15800/J XXVII. GP

Eingelangt am 19.07.2023
Dieser Text ist elektronisch textinterpretiert. Abweichungen vom Original sind möglich.

Anfrage

der Abgeordneten Douglas Hoyos-Trauttmansdorff, Kolleginnen und Kollegen an die Bundesministerin für Landesverteidigung
betreffend Sky Shield

Anfang Juli hat Verteidigungsministerin Klaudia Tanner eine Absichtserklärung für Österreichs Beitritt zum europäischen Sky Shield Luftabwehrprogramm unterzeichnet. Der genaue Inhalt von Sky Shield sowie die Rolle Österreichs bleiben jedoch noch unklar.

Als der deutsche Bundeskanzler Olaf Scholz im August 2022 vorschlug, gemeinsam mit europäischen Nachbarn ein gemeinsames Luftverteidigungssystem aufzubauen, winkte die Verteidigungsministerin ab. Sky Shield sei mit der Neutralität nicht vereinbar.
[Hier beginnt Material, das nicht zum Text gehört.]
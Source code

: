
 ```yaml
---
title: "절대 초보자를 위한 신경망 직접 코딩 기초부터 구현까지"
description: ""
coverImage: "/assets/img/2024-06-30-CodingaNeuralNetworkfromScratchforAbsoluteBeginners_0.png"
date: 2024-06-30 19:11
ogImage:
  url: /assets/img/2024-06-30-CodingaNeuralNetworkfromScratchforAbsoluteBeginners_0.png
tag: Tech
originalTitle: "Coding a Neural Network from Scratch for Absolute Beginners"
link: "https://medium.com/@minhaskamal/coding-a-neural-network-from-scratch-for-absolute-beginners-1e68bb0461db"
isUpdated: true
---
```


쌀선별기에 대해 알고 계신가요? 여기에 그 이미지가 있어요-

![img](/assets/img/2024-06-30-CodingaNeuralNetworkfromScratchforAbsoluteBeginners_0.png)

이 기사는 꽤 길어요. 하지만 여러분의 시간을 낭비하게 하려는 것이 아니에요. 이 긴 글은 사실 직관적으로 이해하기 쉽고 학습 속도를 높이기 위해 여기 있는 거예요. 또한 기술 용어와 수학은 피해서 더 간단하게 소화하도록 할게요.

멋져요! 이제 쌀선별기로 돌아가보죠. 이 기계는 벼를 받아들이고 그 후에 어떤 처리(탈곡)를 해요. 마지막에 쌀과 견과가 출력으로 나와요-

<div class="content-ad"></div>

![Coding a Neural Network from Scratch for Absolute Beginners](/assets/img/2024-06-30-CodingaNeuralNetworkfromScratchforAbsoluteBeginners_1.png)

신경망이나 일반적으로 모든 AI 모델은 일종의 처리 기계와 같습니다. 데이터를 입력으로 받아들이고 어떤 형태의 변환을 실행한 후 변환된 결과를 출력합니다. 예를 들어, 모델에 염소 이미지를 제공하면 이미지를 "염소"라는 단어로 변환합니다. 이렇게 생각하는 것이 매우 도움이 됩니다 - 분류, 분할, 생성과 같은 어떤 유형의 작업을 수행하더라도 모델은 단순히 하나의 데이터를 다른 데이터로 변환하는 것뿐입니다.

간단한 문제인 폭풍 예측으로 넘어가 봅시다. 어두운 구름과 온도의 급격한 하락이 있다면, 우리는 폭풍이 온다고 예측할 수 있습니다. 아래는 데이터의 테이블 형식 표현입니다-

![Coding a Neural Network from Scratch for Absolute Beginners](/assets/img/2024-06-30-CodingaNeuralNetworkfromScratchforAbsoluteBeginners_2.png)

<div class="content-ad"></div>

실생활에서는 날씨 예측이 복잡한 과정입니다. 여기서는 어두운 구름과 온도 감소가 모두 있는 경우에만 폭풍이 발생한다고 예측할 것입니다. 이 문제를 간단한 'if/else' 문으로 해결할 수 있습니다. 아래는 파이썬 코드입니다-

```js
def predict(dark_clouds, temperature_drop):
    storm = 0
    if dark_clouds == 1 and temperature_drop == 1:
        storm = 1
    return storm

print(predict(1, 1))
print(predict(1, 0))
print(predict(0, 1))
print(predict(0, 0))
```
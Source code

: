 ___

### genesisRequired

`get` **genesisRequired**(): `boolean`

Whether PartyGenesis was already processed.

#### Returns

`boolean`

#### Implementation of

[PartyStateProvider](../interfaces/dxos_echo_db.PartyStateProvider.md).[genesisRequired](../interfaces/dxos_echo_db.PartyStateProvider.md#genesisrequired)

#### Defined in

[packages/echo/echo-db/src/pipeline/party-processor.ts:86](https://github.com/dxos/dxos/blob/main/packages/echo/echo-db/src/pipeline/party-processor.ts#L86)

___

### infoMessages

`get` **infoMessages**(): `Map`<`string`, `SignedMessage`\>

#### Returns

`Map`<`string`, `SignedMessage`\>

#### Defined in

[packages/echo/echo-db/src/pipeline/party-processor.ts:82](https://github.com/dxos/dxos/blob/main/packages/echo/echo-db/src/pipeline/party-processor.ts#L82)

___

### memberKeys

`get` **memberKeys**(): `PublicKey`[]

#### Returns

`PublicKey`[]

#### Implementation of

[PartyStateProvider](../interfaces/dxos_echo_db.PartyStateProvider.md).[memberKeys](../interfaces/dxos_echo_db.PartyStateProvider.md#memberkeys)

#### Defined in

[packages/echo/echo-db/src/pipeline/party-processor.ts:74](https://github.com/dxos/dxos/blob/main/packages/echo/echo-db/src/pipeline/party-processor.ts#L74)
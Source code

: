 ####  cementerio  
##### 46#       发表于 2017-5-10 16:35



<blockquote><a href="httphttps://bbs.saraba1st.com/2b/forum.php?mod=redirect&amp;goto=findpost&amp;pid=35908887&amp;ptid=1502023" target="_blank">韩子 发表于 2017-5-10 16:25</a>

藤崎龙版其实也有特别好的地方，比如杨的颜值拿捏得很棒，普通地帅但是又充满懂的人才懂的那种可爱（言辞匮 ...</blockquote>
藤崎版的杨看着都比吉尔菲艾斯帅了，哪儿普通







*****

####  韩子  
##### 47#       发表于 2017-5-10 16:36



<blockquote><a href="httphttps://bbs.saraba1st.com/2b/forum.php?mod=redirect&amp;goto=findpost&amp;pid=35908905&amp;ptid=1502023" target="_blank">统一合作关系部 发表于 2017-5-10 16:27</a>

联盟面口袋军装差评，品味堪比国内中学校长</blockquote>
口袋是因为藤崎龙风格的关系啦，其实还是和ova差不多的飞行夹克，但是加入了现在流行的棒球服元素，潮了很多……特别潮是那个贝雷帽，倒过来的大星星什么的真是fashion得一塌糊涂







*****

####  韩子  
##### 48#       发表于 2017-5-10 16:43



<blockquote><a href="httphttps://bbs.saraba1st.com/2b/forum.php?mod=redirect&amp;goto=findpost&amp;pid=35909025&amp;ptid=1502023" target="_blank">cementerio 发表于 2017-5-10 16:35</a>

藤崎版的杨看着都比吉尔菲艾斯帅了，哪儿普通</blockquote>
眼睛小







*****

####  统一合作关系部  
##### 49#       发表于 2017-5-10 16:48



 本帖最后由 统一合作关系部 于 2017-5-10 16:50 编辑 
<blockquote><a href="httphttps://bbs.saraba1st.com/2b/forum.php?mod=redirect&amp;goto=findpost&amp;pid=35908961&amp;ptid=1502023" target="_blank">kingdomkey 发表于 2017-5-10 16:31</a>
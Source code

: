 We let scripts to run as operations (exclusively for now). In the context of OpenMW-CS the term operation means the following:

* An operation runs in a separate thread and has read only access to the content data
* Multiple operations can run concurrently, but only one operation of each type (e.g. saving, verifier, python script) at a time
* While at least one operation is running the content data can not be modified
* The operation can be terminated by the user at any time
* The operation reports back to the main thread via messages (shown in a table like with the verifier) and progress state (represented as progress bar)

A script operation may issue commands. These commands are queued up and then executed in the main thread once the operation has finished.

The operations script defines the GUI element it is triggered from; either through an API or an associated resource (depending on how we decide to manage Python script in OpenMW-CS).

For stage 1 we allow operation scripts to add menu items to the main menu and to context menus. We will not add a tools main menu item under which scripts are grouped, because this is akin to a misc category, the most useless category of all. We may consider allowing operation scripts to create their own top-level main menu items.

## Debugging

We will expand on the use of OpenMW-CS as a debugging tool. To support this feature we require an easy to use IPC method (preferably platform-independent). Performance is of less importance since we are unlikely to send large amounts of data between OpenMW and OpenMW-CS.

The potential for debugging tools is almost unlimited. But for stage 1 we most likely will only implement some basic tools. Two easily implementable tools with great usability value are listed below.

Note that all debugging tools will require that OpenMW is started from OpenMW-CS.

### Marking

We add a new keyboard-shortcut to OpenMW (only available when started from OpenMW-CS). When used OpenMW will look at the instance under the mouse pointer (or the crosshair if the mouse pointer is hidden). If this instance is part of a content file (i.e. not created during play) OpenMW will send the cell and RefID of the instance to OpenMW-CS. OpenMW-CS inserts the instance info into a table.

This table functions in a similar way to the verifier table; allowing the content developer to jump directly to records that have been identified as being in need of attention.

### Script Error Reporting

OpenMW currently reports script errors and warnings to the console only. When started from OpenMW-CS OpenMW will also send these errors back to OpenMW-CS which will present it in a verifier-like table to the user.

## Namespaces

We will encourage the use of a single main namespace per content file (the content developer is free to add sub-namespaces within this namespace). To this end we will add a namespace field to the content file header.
Scholz sprach von Bedrohungen "aus der Luft und aus dem Weltraum," die gemeinsam effizienter und kostengünstiger zu bewältigen seine. Konkret nannte Scholz die Niederlande, Polen, Estland, Lettland und Litauen, Tschechien, die Slowakei sowie die Partner in Skandinavien - also allesamt Mitglieder der GSVP, der auch Österreich vollinhaltlich angehört und innerhalb derer sich Österreich laut geltender Verfassung ohne Neutralitätsbedenken beteiligen könnte.

Etwas später kündigte Großbritannien seine Beteiligung an; auch Norwegen ist mittlerweile Teil der Initiative. Just zu dem Zeitpunkt, als Sky Shield kein reines GSVP-Projekt mehr war, änderte die Bundesministerin ihre Position und erklärte, auch Österreich werde eine Teilnahme prüfen. So sagte Ministerin Tanner im November 2022, dass es verfassungsrechtlich Möglichkeiten gebe und sie mit Hinblick auf die Neutralität "einige Verfassungsgutachten" eingeholt habe. Dieser Schwenk gibt nun den Kritikern der Initiative Nährstoff.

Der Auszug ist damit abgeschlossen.